Each functional group can generate several peaks in the spectrum. The fingerprint region of the FTIR spectra ranges from 500 to 1500 cm−1 while after it lies in the functional group region. The number of peaks before activation in the fingerprint region was six while after activation it increased to ten. Overall, the increase in functional groups was to 14. Several peaks were obtained at 561 cm−1 (C–Br stretch), 665 cm−1 (–C=H:CH bend), 896 cm−1 (=C–H bend), 1028 cm−1 (C–N stretch), 1157 cm−1 (C–O stretch), 1425.51 cm−1 (C–C stretch), 1510.31 cm−1 (N–H bend), 2018.4 cm−1 (–C=C stretch) and 3406.4 cm−1 (=C–H stretch).

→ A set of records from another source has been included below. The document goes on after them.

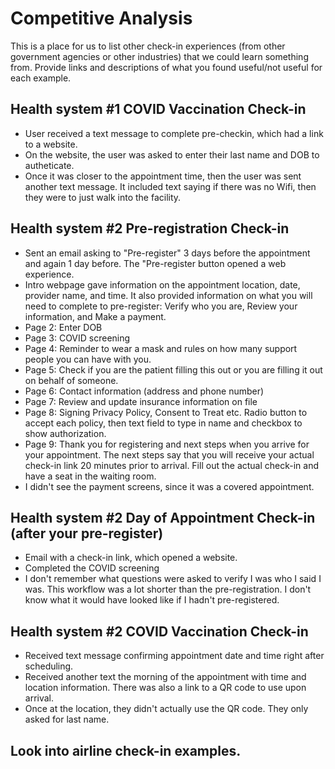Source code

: # Competitive Analysis

This is a place for us to list other check-in experiences (from other government agencies or other industries) that we could learn something from. Provide links and descriptions of what you found useful/not useful for each example.

## Health system #1 COVID Vaccination Check-in
- User received a text message to complete pre-checkin, which had a link to a website.
- On the website, the user was asked to enter their last name and DOB to autheticate.
- Once it was closer to the appointment time, then the user was sent another text message. It included text saying if there was no Wifi, then they were to just walk into the facility.

## Health system #2 Pre-registration Check-in
- Sent an email asking to "Pre-register" 3 days before the appointment and again 1 day before. The "Pre-register button opened a web experience.
- Intro webpage gave information on the appointment location, date, provider name, and time. It also provided information on what you will need to complete to pre-register: Verify who you are, Review your information, and Make a payment.
- Page 2: Enter DOB
- Page 3: COVID screening
- Page 4: Reminder to wear a mask and rules on how many support people you can have with you.
- Page 5: Check if you are the patient filling this out or you are filling it out on behalf of someone.
- Page 6: Contact information (address and phone number)
- Page 7: Review and update insurance information on file
- Page 8: Signing Privacy Policy, Consent to Treat etc. Radio button to accept each policy, then text field to type in name and checkbox to show authorization.
- Page 9: Thank you for registering and next steps when you arrive for your appointment. The next steps say that you will receive your actual check-in link 20 minutes prior to arrival. Fill out the actual check-in and have a seat in the waiting room.
- I didn't see the payment screens, since it was a covered appointment.

## Health system #2 Day of Appointment Check-in (after your pre-register)
- Email with a check-in link, which opened a website.
- Completed the COVID screening
- I don't remember what questions were asked to verify I was who I said I was. This workflow was a lot shorter than the pre-registration. I don't know what it would have looked like if I hadn't pre-registered.

## Health system #2 COVID Vaccination Check-in
- Received text message confirming appointment date and time right after scheduling. 
- Received another text the morning of the appointment with time and location information. There was also a link to a QR code to use upon arrival.
- Once at the location, they didn't actually use the QR code. They only asked for last name.

## Look into airline check-in examples.

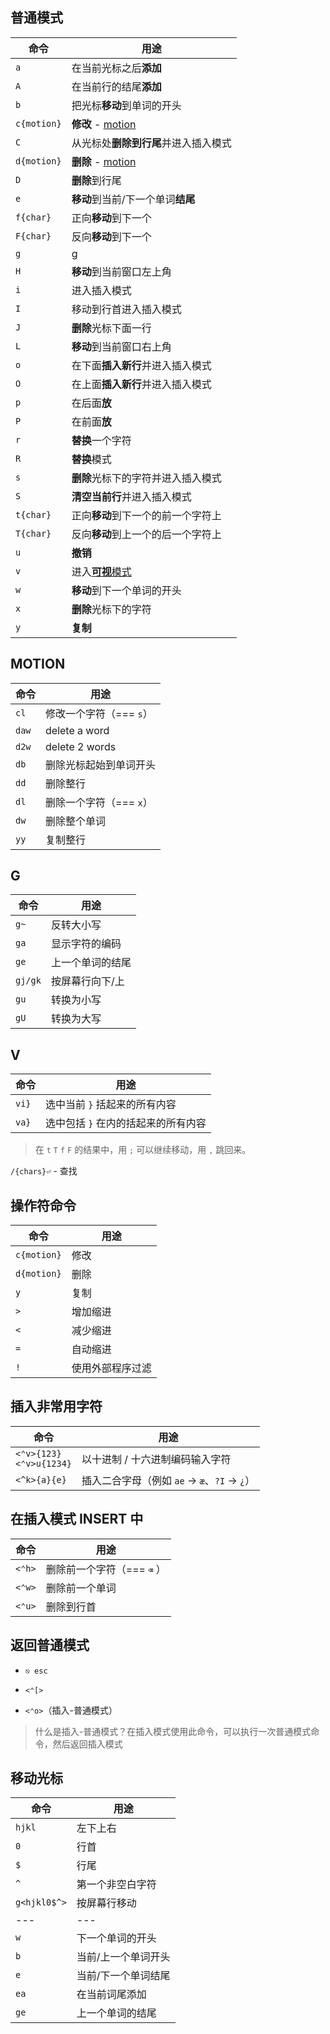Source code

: ## 普通模式

| 命令        | 用途                                 |
| ----------- | ------------------------------------ |
| `a`         | 在当前光标之后**添加**               |
| `A`         | 在当前行的结尾**添加**               |
| `b`         | 把光标**移动**到单词的开头           |
| `c{motion}` | **修改** - [motion](#MOTION)         |
| `C`         | 从光标处**删除到行尾**并进入插入模式 |
| `d{motion}` | **删除** - [motion](#MOTION)         |
| `D`         | **删除**到行尾                       |
| `e`         | **移动**到当前/下一个单词**结尾**    |
| `f{char}`   | 正向**移动**到下一个                 |
| `F{char}`   | 反向**移动**到下一个                 |
| `g`         | [g](#G)                              |
| `H`         | **移动**到当前窗口左上角             |
| `i`         | 进入插入模式                         |
| `I`         | 移动到行首进入插入模式               |
| `J`         | **删除**光标下面一行                 |
| `L`         | **移动**到当前窗口右上角             |
| `o`         | 在下面**插入新行**并进入插入模式     |
| `O`         | 在上面**插入新行**并进入插入模式     |
| `p`         | 在后面**放**                         |
| `P`         | 在前面**放**                         |
| `r`         | **替换**一个字符                     |
| `R`         | **替换**模式                         |
| `s`         | **删除**光标下的字符并进入插入模式   |
| `S`         | **清空当前行**并进入插入模式         |
| `t{char}`   | 正向**移动**到下一个的前一个字符上   |
| `T{char}`   | 反向**移动**到上一个的后一个字符上   |
| `u`         | **撤销**                             |
| `v`         | 进入[**可视**模式](#V)               |
| `w`         | **移动**到下一个单词的开头           |
| `x`         | **删除**光标下的字符                 |
| `y`         | **复制**                             |

## MOTION

| 命令  | 用途                    |
| ----- | ----------------------- |
| `cl`  | 修改一个字符（=== `s`） |
| `daw` | delete a word           |
| `d2w` | delete 2 words          |
| `db`  | 删除光标起始到单词开头  |
| `dd`  | 删除整行                |
| `dl`  | 删除一个字符（=== `x`） |
| `dw`  | 删除整个单词            |
| `yy`  | 复制整行                |

## G

| 命令    | 用途             |
| ------- | ---------------- |
| `g~`    | 反转大小写       |
| `ga`    | 显示字符的编码   |
| `ge`    | 上一个单词的结尾 |
| `gj/gk` | 按屏幕行向下/上  |
| `gu`    | 转换为小写       |
| `gU`    | 转换为大写       |

## V

| 命令  | 用途                                |
| ----- | ----------------------------------- |
| `vi}` | 选中当前 `}` 括起来的所有内容       |
| `va}` | 选中包括 `}` 在内的括起来的所有内容 |

> 在 `t` `T` `f` `F` 的结果中，用 `;` 可以继续移动，用 `,` 跳回来。

`/{chars}⏎` - 查找

## 操作符命令

| 命令        | 用途             |
| ----------- | ---------------- |
| `c{motion}` | 修改             |
| `d{motion}` | 删除             |
| `y`         | 复制             |
| `>`         | 增加缩进         |
| `<`         | 减少缩进         |
| `=`         | 自动缩进         |
| `!`         | 使用外部程序过滤 |

## 插入非常用字符

| 命令                           | 用途                                          |
| ------------------------------ | --------------------------------------------- |
| `<⌃v>{123}`<br />`<⌃v>u{1234}` | 以十进制 / 十六进制编码输入字符               |
| `<^k>{a}{e}`                   | 插入二合字母（例如 `ae` -> `æ`、`?I` -> `¿`） |

## 在插入模式 INSERT 中

| 命令   | 用途                       |
| ------ | -------------------------- |
| `<⌃h>` | 删除前一个字符（=== `⌫` ） |
| `<⌃w>` | 删除前一个单词             |
| `<⌃u>` | 删除到行首                 |

## 返回普通模式

- `⎋ esc`

- `<⌃[>`

- `<⌃o>`（插入-普通模式）

> 什么是插入-普通模式？在插入模式使用此命令，可以执行一次普通模式命令，然后返回插入模式

## 移动光标

| 命令         | 用途                |
| ------------ | ------------------- |
| `hjkl`       | 左下上右            |
| `0`          | 行首                |
| `$`          | 行尾                |
| `^`          | 第一个非空白字符    |
| `g<hjkl0$^>` | 按屏幕行移动        |
| ---          | ---                 |
| `w`          | 下一个单词的开头    |
| `b`          | 当前/上一个单词开头 |
| `e`          | 当前/下一个单词结尾 |
| `ea`         | 在当前词尾添加      |
| `ge`         | 上一个单词的结尾    |

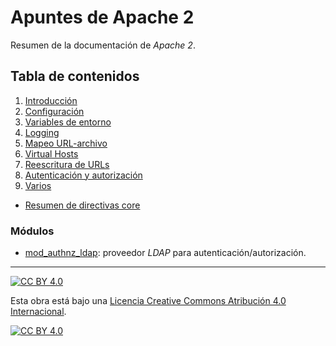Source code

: # Apuntes de Apache 2

Resumen de la documentación de *Apache 2*.

## Tabla de contenidos

1. [Introducción](capitulos/01-introduccion.md)
1. [Configuración](capitulos/02-configuracion.md)
1. [Variables de entorno](capitulos/03-variables.md)
1. [Logging](capitulos/04-logging.md)
1. [Mapeo URL-archivo](capitulos/05-mapping.md)
1. [Virtual Hosts](capitulos/06-virtual-hosts.md)
1. [Reescritura de URLs](capitulos/07-rewrite.md)
1. [Autenticación y autorización](capitulos/08-autenticacion-autorizacion.md)
1. [Varios](capitulos/09-varios.md)

- [Resumen de directivas core](capitulos/directivas-core.md)

### Módulos

- [mod_authnz_ldap](capitulos/mod-authnz-ldap.md): proveedor *LDAP* para autenticación/autorización.

---

[![CC BY 4.0][cc-by-shield]][cc-by]

Esta obra está bajo una
[Licencia Creative Commons Atribución 4.0 Internacional][cc-by].

[![CC BY 4.0][cc-by-image]][cc-by]

[cc-by]: https://creativecommons.org/licenses/by/4.0/deed.es
[cc-by-image]: https://i.creativecommons.org/l/by/4.0/88x31.png
[cc-by-shield]: https://img.shields.io/badge/License-CC%20BY%204.0-lightgrey.svg
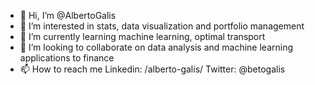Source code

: - 👋 Hi, I’m @AlbertoGalis
- 👀 I’m interested in stats, data visualization and portfolio management
- 🌱 I’m currently learning machine learning, optimal transport
- 💞️ I’m looking to collaborate on data analysis and machine learning applications to finance
- 📫 How to reach me Linkedin: /alberto-galis/ Twitter: @betogalis

<!---
betoGalis/betoGalis is a ✨ special ✨ repository because its `README.md` (this file) appears on your GitHub profile.
You can click the Preview link to take a look at your changes.
--->
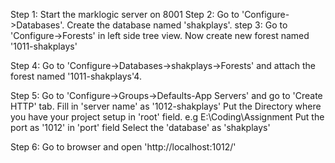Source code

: Step 1:
	Start the marklogic server on 8001
Step 2:
	Go to 'Configure->Databases'. Create the database named 'shakplays'.
step 3:
	Go to 'Configure->Forests' in left side tree view. Now create new
	forest named '1011-shakplays'
	
Step 4:
	Go to 'Configure->Databases->shakplays->Forests' and attach the 
	forest named '1011-shakplays'4.

Step 5:
	Go to 'Configure->Groups->Defaults-App Servers' and go to 'Create HTTP' tab.
	Fill in 'server name' as '1012-shakplays'
	Put the Directory where you have your project setup in 'root' field. e.g E:\Coding\Assignment
	Put the port as '1012' in 'port' field
	Select the 'database' as 'shakplays'

Step 6:
	Go to browser and open 'http://localhost:1012/'
	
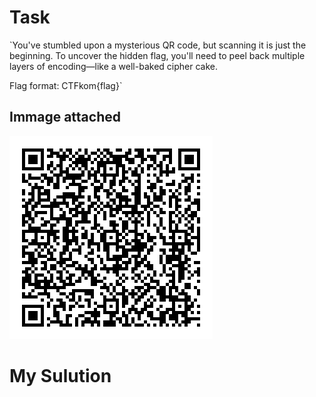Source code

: # Task
`You've stumbled upon a mysterious QR code, but scanning it is just the beginning. To uncover the hidden flag, you'll need to peel back multiple layers of encoding—like a well-baked cipher cake.

Flag format: CTFkom{flag}`

## Immage attached
![flag](./images/flag.png)

# My Sulution

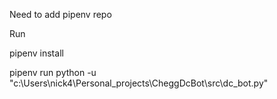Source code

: Need to add pipenv repo

Run 

pipenv install

pipenv run python -u "c:\Users\nick4\Personal_projects\CheggDcBot\src\dc_bot.py"
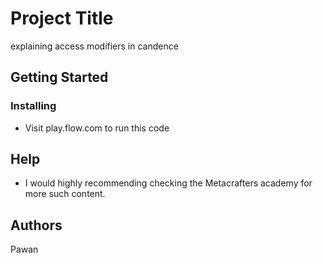# Project Title

explaining access modifiers in candence

## Getting Started

### Installing

* Visit play.flow.com to run this code

## Help

* I would highly recommending checking the Metacrafters academy for more such content. 
## Authors
Pawan
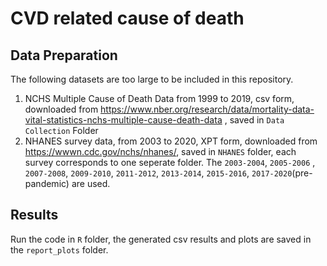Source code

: # CVD related cause of death 

## Data Preparation

The following datasets are too large to be included in this repository.

1. NCHS Multiple Cause of Death Data from 1999 to 2019, csv form, downloaded from https://www.nber.org/research/data/mortality-data-vital-statistics-nchs-multiple-cause-death-data , saved in `Data Collection` Folder
2. NHANES survey data, from 2003 to 2020, XPT form, downloaded from https://wwwn.cdc.gov/nchs/nhanes/, saved in `NHANES` folder, each survey corresponds to one seperate folder. The `2003-2004`, `2005-2006` , `2007-2008`, `2009-2010`, `2011-2012`, `2013-2014`, `2015-2016`, `2017-2020`(pre-pandemic) are used.



## Results

Run the code in `R` folder, the generated csv results and plots are saved in the `report_plots` folder.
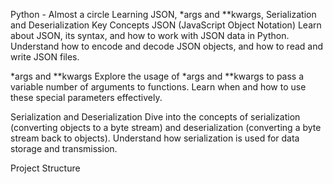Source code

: Python - Almost a circle
Learning JSON, *args and **kwargs, Serialization and Deserialization
Key Concepts JSON (JavaScript Object Notation) Learn about JSON, its syntax, and how to work with JSON data in Python. Understand how to encode and decode JSON objects, and how to read and write JSON files.

*args and **kwargs Explore the usage of *args and **kwargs to pass a variable number of arguments to functions. Learn when and how to use these special parameters effectively.

Serialization and Deserialization Dive into the concepts of serialization (converting objects to a byte stream) and deserialization (converting a byte stream back to objects). Understand how serialization is used for data storage and transmission.

Project Structure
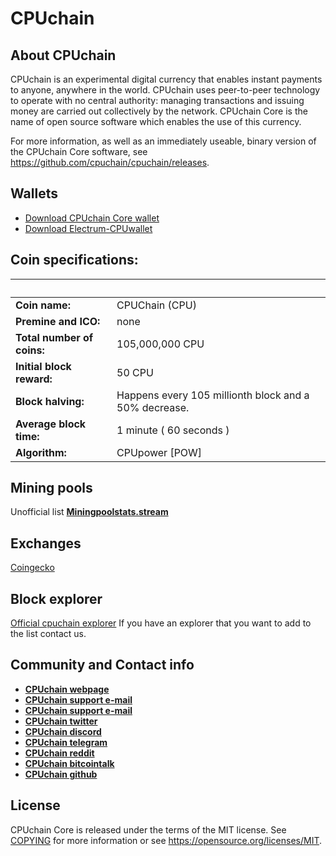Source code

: CPUchain
=====================================

About CPUchain 
----------------

CPUchain is an experimental digital currency that enables instant payments to
anyone, anywhere in the world. CPUchain uses peer-to-peer technology to operate
with no central authority: managing transactions and issuing money are carried
out collectively by the network. CPUchain Core is the name of open source
software which enables the use of this currency.

For more information, as well as an immediately useable, binary version of
the CPUchain Core software, see https://github.com/cpuchain/cpuchain/releases.

Wallets
-------
- [Download CPUchain Core wallet](https://github.com/cpuchain/cpuchain/releases/latest)
- [Download Electrum-CPUwallet](https://github.com/cpuchain/electrum-cpu/releases/latest)


Coin specifications:
-------

&nbsp; | &nbsp;
------ | ------
**Coin name:** | CPUChain  (CPU)
**Premine and ICO:** | none
**Total number of coins:** | 105,000,000 CPU
**Initial block reward:** | 50 CPU
**Block halving:** | Happens every 105 millionth block and a 50% decrease.
**Average block time:** | 1 minute ( 60 seconds )
**Algorithm:** | CPUpower [POW]
 
 
Mining pools
-------
Unofficial list  [**Miningpoolstats.stream**](https://miningpoolstats.stream/cpuchain)


Exchanges
-------
[Coingecko](https://www.coingecko.com/en/coins/cpuchain)

 
Block explorer
-------

[Official cpuchain explorer](https://www.coingecko.com/en/coins/cpuchain)
If you have an explorer that you want to add to the list contact us. 


Community and Contact info
-------

- [**CPUchain webpage**](https://cpuchain.org/)
- [**CPUchain support e-mail**](mailto:info@cpuchain.org)
- [**CPUchain support e-mail**](mailto:info@cpuchain.org)
- [**CPUchain twitter**](https://twitter.com/cpuchain)
- [**CPUchain discord**](https://discord.io/cpuchain)
- [**CPUchain telegram**](https://t.me/cpuchaincore)
- [**CPUchain reddit**](https://reddit.com/r/cpuchain) 
- [**CPUchain bitcointalk**](https://bitcointalk.org/index.php?topic=5161183.0)
- [**CPUchain github**](https://github.com/cpuchain)

License
-------

CPUchain Core is released under the terms of the MIT license. See [COPYING](COPYING) for more
information or see https://opensource.org/licenses/MIT.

It was observed that Alachlor removal was fast during the initial phase observed after 3 h contact time. However, a slower decrease in Alachlor absorbance was seen after 6 h of contact time. This is because sufficient free sites are available for pesticide attachment to the activated carbon in the initial phase. These results depicted that Alachlor removal by activated carbon had an indirect relation with concentration of pesticide, i.e. greater the concentration lower will be removal. Since the amount of AC is constant throughout the experiment (for each concentration), the variation in Alachlor concentration revealed higher removal in lower concentration of Alachlor (Liu et al. 2010a, b). In the present study, all soils followed this trend, and removal was greater in percentage in 5 ppm rather than in 7.5 ppm. Also the individual percentage removal was more after 3 h contact time than after 6 h as the pesticide removal phenomena tends to reach closer to its equilibrium.

Conclusion

UV–Vis spectrophotometry revealed the physical adsorption of Alachlor on selected soils. Adsorption of Alachlor to soil is directly related to organic matter, total organic carbon content and clay content, as in soil S2, S9 and S5. High organic matter resulted in elevated Kd and Kf values, thus proposing greater ability for adsorption. S4 possessed lower Kd value, but high organic matter, which was due to textural influence, lower clay content and higher sand. The results depicted low probability of Alachlor leaching and reduced mobility in soils. The research also led environmental friendly method for the removal of Alachlor from soils using activated carbon prepared from biomass. It can be used as an effective adsorbate for number of organic pollutants. So activated carbon prepared from biomass waste such as Juglans regia can be effectively used rather than commercially prepared activated carbon from non-biomass sources.